In any given year, almost three in four Americans receive a tax refund averaging $3,000. Despite this, many people wait until the last minute to file every year. Based on prior years, an estimated 35 million Americans – or 25 percent of total filers – wait until the last two weeks of tax season (April 1-15) to file. Of these 35 million taxpayers, over half receive a refund averaging $2,000.

Many of these individuals have not filed simply because they do not have to. Extending the tax filing deadline will therefore benefit the government, not taxpayers by extending the interest free loan that many individuals give the government from overpaying taxes throughout the year. 

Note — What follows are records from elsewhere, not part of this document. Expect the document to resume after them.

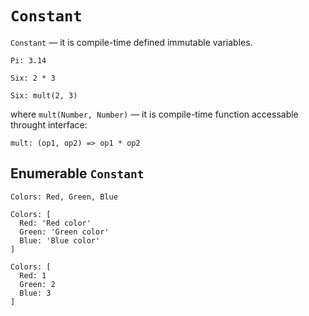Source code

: # `Constant`
`Constant` — it is compile-time defined immutable variables. 
```
Pi: 3.14
```
```
Six: 2 * 3
```
```
Six: mult(2, 3)
```
where `mult(Number, Number)` — it is compile-time function accessable throught interface:
```
mult: (op1, op2) => op1 * op2
```

## Enumerable `Constant`
```
Colors: Red, Green, Blue
```
```
Colors: [
  Red: 'Red color'
  Green: 'Green color'
  Blue: 'Blue color'
]
```
```
Colors: [
  Red: 1
  Green: 2
  Blue: 3
]
```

Having people file now, ahead of the 2020 election, will also reinforce the benefits of the Trump tax cuts. Thanks to the Tax Cuts and Jobs Act, the typical family of four has seen a tax cut of $2,000, a nearly 60 percent reduction in federal income taxes. However, Democrat Presidential Candidate Joe Biden has vowed to repeal these tax cuts, raising taxes on 90 percent of Americans. This is an opportunity to highlight the lower taxes that Americans are now paying and contrast it with the higher taxes that families and individuals will pay under a Biden presidency.

On the one hand, Treasury should further extend tax payment deadlines to offer liquidity to American individuals and businesses.

In July, American businesses and individuals will be required to make roughly $1 trillion in tax payments to the IRS. This starts with roughly $50 billion in excise tax payments due July 1, but will also include estimated tax payments for the first and second quarter of the year and income tax payments for individuals and small businesses.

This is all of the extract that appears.